Your task is to write out the lines from the line containing "毕竟从数量上讲，确实多数研发" through the last line of the material, exactly.

═══ PROVIDED MATERIAL ═══

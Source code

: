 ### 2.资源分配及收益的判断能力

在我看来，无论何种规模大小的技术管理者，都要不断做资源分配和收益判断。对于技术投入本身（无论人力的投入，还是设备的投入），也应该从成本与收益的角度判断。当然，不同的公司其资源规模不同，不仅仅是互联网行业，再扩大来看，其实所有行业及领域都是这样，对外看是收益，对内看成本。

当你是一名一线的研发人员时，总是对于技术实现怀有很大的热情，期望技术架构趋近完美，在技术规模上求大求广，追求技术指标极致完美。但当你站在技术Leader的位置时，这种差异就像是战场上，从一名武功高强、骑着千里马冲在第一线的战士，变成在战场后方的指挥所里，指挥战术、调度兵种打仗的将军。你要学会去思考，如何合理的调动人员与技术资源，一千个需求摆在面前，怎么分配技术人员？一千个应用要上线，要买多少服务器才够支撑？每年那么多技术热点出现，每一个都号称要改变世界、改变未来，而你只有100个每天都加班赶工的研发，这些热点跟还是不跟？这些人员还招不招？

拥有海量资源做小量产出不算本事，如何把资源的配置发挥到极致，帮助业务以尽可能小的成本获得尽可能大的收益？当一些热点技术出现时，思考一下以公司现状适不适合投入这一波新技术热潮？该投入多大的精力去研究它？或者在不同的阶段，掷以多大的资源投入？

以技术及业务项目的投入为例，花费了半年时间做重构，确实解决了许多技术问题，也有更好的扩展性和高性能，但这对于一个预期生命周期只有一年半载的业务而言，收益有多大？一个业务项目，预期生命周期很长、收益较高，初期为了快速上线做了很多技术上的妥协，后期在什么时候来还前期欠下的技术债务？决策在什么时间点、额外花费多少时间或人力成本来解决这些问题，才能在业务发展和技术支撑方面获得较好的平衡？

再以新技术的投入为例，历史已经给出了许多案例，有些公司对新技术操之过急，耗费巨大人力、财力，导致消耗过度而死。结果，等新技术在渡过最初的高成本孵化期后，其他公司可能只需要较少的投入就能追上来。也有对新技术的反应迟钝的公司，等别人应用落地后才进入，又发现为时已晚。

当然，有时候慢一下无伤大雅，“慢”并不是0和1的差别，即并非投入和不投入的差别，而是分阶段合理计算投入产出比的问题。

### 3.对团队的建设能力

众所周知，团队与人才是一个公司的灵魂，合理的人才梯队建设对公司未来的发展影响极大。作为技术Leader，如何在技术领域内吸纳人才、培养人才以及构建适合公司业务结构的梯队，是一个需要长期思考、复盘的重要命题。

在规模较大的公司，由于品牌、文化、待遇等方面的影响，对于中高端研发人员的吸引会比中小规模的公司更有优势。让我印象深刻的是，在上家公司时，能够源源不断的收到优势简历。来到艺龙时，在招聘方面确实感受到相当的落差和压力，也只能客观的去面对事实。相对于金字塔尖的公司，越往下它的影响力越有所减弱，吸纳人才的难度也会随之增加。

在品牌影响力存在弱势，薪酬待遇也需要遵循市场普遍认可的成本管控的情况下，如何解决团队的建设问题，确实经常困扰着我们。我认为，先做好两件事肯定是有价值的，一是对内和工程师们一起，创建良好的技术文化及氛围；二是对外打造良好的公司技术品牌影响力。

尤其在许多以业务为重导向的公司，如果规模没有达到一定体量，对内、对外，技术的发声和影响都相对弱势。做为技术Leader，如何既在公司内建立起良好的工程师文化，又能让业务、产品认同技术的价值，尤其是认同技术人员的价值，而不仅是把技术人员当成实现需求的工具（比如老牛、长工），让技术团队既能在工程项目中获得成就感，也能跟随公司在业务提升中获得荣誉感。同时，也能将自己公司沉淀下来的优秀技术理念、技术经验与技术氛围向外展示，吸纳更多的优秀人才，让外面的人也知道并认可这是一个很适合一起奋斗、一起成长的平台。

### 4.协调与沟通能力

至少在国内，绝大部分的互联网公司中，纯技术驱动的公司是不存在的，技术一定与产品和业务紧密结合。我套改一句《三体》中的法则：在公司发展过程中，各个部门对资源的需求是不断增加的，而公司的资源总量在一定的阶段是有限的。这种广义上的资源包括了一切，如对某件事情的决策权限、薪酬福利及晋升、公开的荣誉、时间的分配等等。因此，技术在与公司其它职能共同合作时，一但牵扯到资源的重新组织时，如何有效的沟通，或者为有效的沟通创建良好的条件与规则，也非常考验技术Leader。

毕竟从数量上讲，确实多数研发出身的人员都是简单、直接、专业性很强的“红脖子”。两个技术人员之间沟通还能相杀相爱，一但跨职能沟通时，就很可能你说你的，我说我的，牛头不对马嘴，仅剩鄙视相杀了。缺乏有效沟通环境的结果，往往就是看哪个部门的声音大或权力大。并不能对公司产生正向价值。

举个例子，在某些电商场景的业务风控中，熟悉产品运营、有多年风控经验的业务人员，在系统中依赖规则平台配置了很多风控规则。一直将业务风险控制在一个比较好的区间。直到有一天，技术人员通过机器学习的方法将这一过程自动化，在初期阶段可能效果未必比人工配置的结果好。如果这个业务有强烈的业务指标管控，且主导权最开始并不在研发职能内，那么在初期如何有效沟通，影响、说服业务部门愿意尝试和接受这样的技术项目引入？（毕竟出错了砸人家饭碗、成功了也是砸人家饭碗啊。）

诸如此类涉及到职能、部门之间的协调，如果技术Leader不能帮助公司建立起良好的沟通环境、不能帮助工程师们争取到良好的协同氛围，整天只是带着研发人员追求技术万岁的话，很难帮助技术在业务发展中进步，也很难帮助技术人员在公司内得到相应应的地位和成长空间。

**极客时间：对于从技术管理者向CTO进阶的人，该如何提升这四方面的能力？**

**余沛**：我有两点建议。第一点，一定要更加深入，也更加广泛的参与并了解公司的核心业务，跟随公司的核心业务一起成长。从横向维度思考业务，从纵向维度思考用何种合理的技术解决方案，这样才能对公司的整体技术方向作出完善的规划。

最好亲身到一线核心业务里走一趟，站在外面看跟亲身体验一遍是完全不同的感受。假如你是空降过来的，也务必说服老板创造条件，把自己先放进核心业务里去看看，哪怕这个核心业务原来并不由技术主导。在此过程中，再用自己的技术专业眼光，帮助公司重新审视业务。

═══

OUTPUT OF THE EXERCISE:
毕竟从数量上讲，确实多数研发出身的人员都是简单、直接、专业性很强的“红脖子”。两个技术人员之间沟通还能相杀相爱，一但跨职能沟通时，就很可能你说你的，我说我的，牛头不对马嘴，仅剩鄙视相杀了。缺乏有效沟通环境的结果，往往就是看哪个部门的声音大或权力大。并不能对公司产生正向价值。

举个例子，在某些电商场景的业务风控中，熟悉产品运营、有多年风控经验的业务人员，在系统中依赖规则平台配置了很多风控规则。一直将业务风险控制在一个比较好的区间。直到有一天，技术人员通过机器学习的方法将这一过程自动化，在初期阶段可能效果未必比人工配置的结果好。如果这个业务有强烈的业务指标管控，且主导权最开始并不在研发职能内，那么在初期如何有效沟通，影响、说服业务部门愿意尝试和接受这样的技术项目引入？（毕竟出错了砸人家饭碗、成功了也是砸人家饭碗啊。）

诸如此类涉及到职能、部门之间的协调，如果技术Leader不能帮助公司建立起良好的沟通环境、不能帮助工程师们争取到良好的协同氛围，整天只是带着研发人员追求技术万岁的话，很难帮助技术在业务发展中进步，也很难帮助技术人员在公司内得到相应应的地位和成长空间。

**极客时间：对于从技术管理者向CTO进阶的人，该如何提升这四方面的能力？**

**余沛**：我有两点建议。第一点，一定要更加深入，也更加广泛的参与并了解公司的核心业务，跟随公司的核心业务一起成长。从横向维度思考业务，从纵向维度思考用何种合理的技术解决方案，这样才能对公司的整体技术方向作出完善的规划。

最好亲身到一线核心业务里走一趟，站在外面看跟亲身体验一遍是完全不同的感受。假如你是空降过来的，也务必说服老板创造条件，把自己先放进核心业务里去看看，哪怕这个核心业务原来并不由技术主导。在此过程中，再用自己的技术专业眼光，帮助公司重新审视业务。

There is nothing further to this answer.